2. As tarifas recíprocas e os acordos bilaterais dos EUA violam o NMF
As tarifas impostas pelos EUA em 2025 foram diferenciadas por país, com alíquotas que variavam de 10% (base) a mais de 50%, dependendo do parceiro comercial.
Taxas tarifárias variáveis, dependendo da origem, para um mesmo produto contrariam diretamente um princípio fundamental do sistema comercial global vigente há quase 80 anos: a chamada regra de não discriminação ou Nação Mais Favorecida (NMF).
Os acordos subsequentes confirmaram esse caráter discriminatório.
Em 2 de abril de 2025, o chamado “Dia da Libertação”, o presidente Trump anunciou a imposição de tarifas assimétricas sobre importações de vários países.
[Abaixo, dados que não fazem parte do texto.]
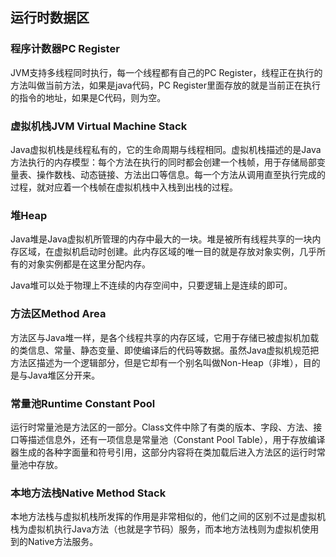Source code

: ## 运行时数据区

### 程序计数器PC Register

JVM支持多线程同时执行，每一个线程都有自己的PC Register，线程正在执行的方法叫做当前方法，如果是java代码，PC Register里面存放的就是当前正在执行的指令的地址，如果是C代码，则为空。

### 虚拟机栈JVM Virtual Machine Stack

Java虚拟机栈是线程私有的，它的生命周期与线程相同。虚拟机栈描述的是Java方法执行的内存模型：每个方法在执行的同时都会创建一个栈帧，用于存储局部变量表、操作数栈、动态链接、方法出口等信息。每一个方法从调用直至执行完成的过程，就对应着一个栈帧在虚拟机栈中入栈到出栈的过程。

### 堆Heap

Java堆是Java虚拟机所管理的内存中最大的一块。堆是被所有线程共享的一块内存区域，在虚拟机启动时创建。此内存区域的唯一目的就是存放对象实例，几乎所有的对象实例都是在这里分配内存。

Java堆可以处于物理上不连续的内存空间中，只要逻辑上是连续的即可。

### 方法区Method Area

方法区与Java堆一样，是各个线程共享的内存区域，它用于存储已被虚拟机加载的类信息、常量、静态变量、即使编译后的代码等数据。虽然Java虚拟机规范把方法区描述为一个逻辑部分，但是它却有一个别名叫做Non-Heap（非堆），目的是与Java堆区分开来。

### 常量池Runtime Constant Pool

运行时常量池是方法区的一部分。Class文件中除了有类的版本、字段、方法、接口等描述信息外，还有一项信息是常量池（Constant Pool Table），用于存放编译器生成的各种字面量和符号引用，这部分内容将在类加载后进入方法区的运行时常量池中存放。

### 本地方法栈Native Method Stack

本地方法栈与虚拟机栈所发挥的作用是非常相似的，他们之间的区别不过是虚拟机栈为虚拟机执行Java方法（也就是字节码）服务，而本地方法栈则为虚拟机使用到的Native方法服务。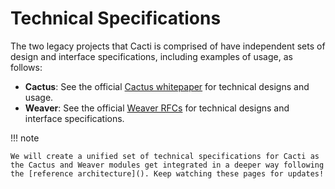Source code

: # Technical Specifications

The two legacy projects that Cacti is comprised of have independent sets of design and interface specifications, including examples of usage, as follows:

- **Cactus**: See the official [Cactus whitepaper](https://github.com/hyperledger-cacti/cacti/tree/main/whitepaper/whitepaper.md) for technical designs and usage.
- **Weaver**: See the official [Weaver RFCs](https://github.com/hyperledger-cacti/cacti/tree/main/weaver/rfcs/) for technical designs and interface specifications.

!!! note

    We will create a unified set of technical specifications for Cacti as the Cactus and Weaver modules get integrated in a deeper way following the [reference architecture](). Keep watching these pages for updates!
Os acordos comerciais que se seguiram resultaram não em liberalização comercial, mas no aumento do protecionismo e no tratamento desigual de importações de diferentes países.
Por exemplo:
A tarifa de 15% acordada com a UE é inferior à de 20% inicialmente imposta, mas diferente das taxas negociadas com outros países, como Indonésia (19%) e Filipinas (19%), e igual à concedida ao Japão (15%).
Com relação às importações do Brasil, uma ordem executiva separada impôs uma tarifa adicional de 40%, somada à tarifa recíproca de 10%, resultando em uma alíquota agregada de 50% para a maioria dos produtos brasileiros.
3. Análises acadêmicas e institucionais confirmam a violação do NMF
O CEPR (Centre for Economic Policy Research) foi categórico:
as tarifas de 2 de abril de 2025 minam o sistema comercial global ao violarem dois princípios fundamentais da OMC: a não discriminação entre membros (o chamado tratamento NMF) e o respeito às concessões tarifárias consolidadas em negociações anteriores.
A Câmara de Comércio Internacional (ICC) também alertou:
essa aplicação seletiva viola diretamente a obrigação NMF, que exige que uma vantagem comercial dada a um país seja estendida a todos os membros da OMC. À medida que essas medidas recíprocas se multiplicam entre diferentes parceiros, o sistema comercial global arrisca fragmentar-se em uma teia complexa de arranjos bilaterais com regras diferentes para países diferentes.
O próprio Congresso dos EUA reconheceu os riscos:
dado que o acordo EUA-UE tem cobertura comercial limitada, quaisquer concessões tarifárias da UE não estendidas em base NMF, ou tratamento diferenciado dos EUA em relação à UE comparado a outros membros da OMC, poderiam levantar questões sobre conformidade com o princípio de não discriminação da OMC.
4. A posição histórica do Brasil
O Brasil, ao longo de sua história diplomática, tem sido defensor do multilateralismo comercial e do princípio NMF como fundamento do sistema GATT/OMC. A diplomacia brasileira, desde a Conferência de Havana (1947-1948) até as rodadas de negociação da OMC, busca resguardar o tratamento não discriminatório como instrumento de proteção dos interesses de países em desenvolvimento frente a potências comerciais.
As tarifas de Trump também levaram a reclamações perante a OMC. A China foi a primeira a solicitar consultas em fevereiro de 2025, seguida pelo Canadá e pelo Brasil.
Isso demonstra que o Brasil atuou ativamente contra essas medidas, confirmando que as enxerga como contrárias aos princípios que defende.
Conclusão
A afirmativa está ERRADA porque:
- Os acordos bilaterais firmados pelos EUA com diferentes parceiros não reforçam, mas violam o princípio NMF, ao impor tarifas diferenciadas por país de origem;
- A lógica dessas negociações é de bilateralismo discriminatório, fragmentando o sistema multilateral;
- O Brasil, defensor histórico do NMF, inclusive acionou a OMC contra essas medidas, demonstrando que as considera incompatíveis com o sistema multilateral de comércio que sempre advogou.